DATA SUPPLIED -
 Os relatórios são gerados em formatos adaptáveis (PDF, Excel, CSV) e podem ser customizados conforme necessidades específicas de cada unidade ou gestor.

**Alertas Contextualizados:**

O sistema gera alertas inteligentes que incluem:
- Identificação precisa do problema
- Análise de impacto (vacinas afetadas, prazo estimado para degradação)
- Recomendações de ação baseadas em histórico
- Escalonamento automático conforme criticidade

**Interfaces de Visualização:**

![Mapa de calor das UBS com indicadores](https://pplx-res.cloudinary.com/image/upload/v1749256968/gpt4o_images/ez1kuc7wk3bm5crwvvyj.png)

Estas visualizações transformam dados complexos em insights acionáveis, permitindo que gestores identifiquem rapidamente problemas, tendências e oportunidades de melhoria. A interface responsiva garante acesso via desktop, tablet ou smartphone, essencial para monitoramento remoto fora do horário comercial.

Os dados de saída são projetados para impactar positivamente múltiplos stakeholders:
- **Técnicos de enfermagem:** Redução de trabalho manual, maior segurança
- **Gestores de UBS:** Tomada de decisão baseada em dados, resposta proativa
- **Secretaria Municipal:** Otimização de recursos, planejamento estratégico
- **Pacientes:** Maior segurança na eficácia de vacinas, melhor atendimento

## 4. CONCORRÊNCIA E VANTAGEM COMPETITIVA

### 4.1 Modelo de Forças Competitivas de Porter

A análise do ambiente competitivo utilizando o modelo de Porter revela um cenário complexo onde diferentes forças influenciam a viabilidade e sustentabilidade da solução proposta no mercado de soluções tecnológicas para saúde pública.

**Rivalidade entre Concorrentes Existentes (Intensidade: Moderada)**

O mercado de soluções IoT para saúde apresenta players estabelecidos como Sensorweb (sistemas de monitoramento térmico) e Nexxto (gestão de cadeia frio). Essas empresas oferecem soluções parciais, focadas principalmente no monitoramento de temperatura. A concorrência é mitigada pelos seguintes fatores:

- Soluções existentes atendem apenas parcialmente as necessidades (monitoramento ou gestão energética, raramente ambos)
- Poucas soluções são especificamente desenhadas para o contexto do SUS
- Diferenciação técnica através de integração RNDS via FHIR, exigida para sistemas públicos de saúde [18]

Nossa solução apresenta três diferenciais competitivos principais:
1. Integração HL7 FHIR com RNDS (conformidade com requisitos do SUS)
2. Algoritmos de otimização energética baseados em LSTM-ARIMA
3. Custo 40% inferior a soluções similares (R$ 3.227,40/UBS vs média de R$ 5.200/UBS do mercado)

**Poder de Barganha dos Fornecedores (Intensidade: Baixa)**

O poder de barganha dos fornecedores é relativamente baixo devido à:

TASK GOAL - Could you copy every record above exactly as written?

ANSWER TO THIS PROBLEM -
 Os relatórios são gerados em formatos adaptáveis (PDF, Excel, CSV) e podem ser customizados conforme necessidades específicas de cada unidade ou gestor.

**Alertas Contextualizados:**

O sistema gera alertas inteligentes que incluem:
- Identificação precisa do problema
- Análise de impacto (vacinas afetadas, prazo estimado para degradação)
- Recomendações de ação baseadas em histórico
- Escalonamento automático conforme criticidade

**Interfaces de Visualização:**

![Mapa de calor das UBS com indicadores](https://pplx-res.cloudinary.com/image/upload/v1749256968/gpt4o_images/ez1kuc7wk3bm5crwvvyj.png)

Estas visualizações transformam dados complexos em insights acionáveis, permitindo que gestores identifiquem rapidamente problemas, tendências e oportunidades de melhoria. A interface responsiva garante acesso via desktop, tablet ou smartphone, essencial para monitoramento remoto fora do horário comercial.

Os dados de saída são projetados para impactar positivamente múltiplos stakeholders:
- **Técnicos de enfermagem:** Redução de trabalho manual, maior segurança
- **Gestores de UBS:** Tomada de decisão baseada em dados, resposta proativa
- **Secretaria Municipal:** Otimização de recursos, planejamento estratégico
- **Pacientes:** Maior segurança na eficácia de vacinas, melhor atendimento

## 4. CONCORRÊNCIA E VANTAGEM COMPETITIVA

### 4.1 Modelo de Forças Competitivas de Porter

A análise do ambiente competitivo utilizando o modelo de Porter revela um cenário complexo onde diferentes forças influenciam a viabilidade e sustentabilidade da solução proposta no mercado de soluções tecnológicas para saúde pública.

**Rivalidade entre Concorrentes Existentes (Intensidade: Moderada)**

O mercado de soluções IoT para saúde apresenta players estabelecidos como Sensorweb (sistemas de monitoramento térmico) e Nexxto (gestão de cadeia frio). Essas empresas oferecem soluções parciais, focadas principalmente no monitoramento de temperatura. A concorrência é mitigada pelos seguintes fatores:

- Soluções existentes atendem apenas parcialmente as necessidades (monitoramento ou gestão energética, raramente ambos)
- Poucas soluções são especificamente desenhadas para o contexto do SUS
- Diferenciação técnica através de integração RNDS via FHIR, exigida para sistemas públicos de saúde [18]

Nossa solução apresenta três diferenciais competitivos principais:
1. Integração HL7 FHIR com RNDS (conformidade com requisitos do SUS)
2. Algoritmos de otimização energética baseados em LSTM-ARIMA
3. Custo 40% inferior a soluções similares (R$ 3.227,40/UBS vs média de R$ 5.200/UBS do mercado)

**Poder de Barganha dos Fornecedores (Intensidade: Baixa)**

O poder de barganha dos fornecedores é relativamente baixo devido à:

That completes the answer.